### What the exercise asks:
For the string "Spatial", state the number of lines in the data that contain it, and nothing else.

-------------------------

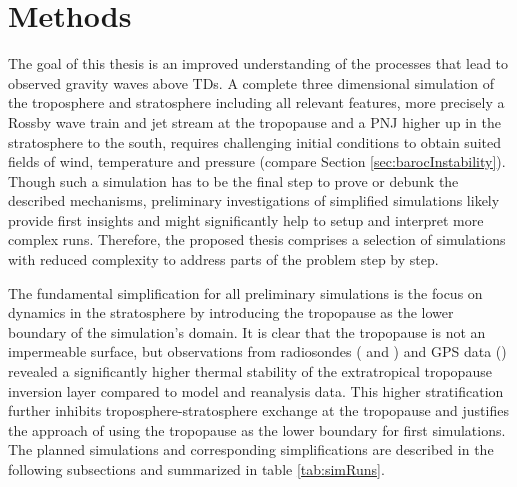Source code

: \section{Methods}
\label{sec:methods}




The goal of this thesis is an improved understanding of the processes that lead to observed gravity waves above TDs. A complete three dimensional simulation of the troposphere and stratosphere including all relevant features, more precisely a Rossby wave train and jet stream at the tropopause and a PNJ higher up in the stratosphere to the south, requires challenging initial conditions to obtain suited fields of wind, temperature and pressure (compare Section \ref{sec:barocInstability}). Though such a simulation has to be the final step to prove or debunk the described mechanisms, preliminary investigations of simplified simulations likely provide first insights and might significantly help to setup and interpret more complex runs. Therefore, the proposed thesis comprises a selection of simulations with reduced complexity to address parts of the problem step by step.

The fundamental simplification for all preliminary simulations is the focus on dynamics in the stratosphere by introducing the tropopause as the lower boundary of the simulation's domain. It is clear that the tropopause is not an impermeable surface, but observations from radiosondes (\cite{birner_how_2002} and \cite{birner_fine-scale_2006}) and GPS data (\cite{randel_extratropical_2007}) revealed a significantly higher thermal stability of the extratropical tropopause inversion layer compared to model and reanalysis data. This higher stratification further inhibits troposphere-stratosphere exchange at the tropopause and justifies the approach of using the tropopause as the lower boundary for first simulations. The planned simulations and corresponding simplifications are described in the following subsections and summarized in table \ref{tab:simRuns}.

-------------------------

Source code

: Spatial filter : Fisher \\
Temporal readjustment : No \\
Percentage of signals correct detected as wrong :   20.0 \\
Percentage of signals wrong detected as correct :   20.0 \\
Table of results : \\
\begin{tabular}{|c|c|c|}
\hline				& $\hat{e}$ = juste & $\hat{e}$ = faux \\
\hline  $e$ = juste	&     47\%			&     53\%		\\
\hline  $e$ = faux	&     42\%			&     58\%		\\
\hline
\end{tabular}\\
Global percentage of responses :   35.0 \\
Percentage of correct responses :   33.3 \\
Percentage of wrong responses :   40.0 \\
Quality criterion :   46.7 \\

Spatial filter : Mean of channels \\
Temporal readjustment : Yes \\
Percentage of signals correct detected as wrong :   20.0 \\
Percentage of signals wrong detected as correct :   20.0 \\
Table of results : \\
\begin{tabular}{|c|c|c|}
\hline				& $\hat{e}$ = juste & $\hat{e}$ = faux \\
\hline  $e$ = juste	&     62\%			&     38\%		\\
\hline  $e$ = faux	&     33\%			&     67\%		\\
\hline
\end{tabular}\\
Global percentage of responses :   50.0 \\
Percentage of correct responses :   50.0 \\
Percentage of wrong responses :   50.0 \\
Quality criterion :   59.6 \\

-------------------------

### Task answer:
2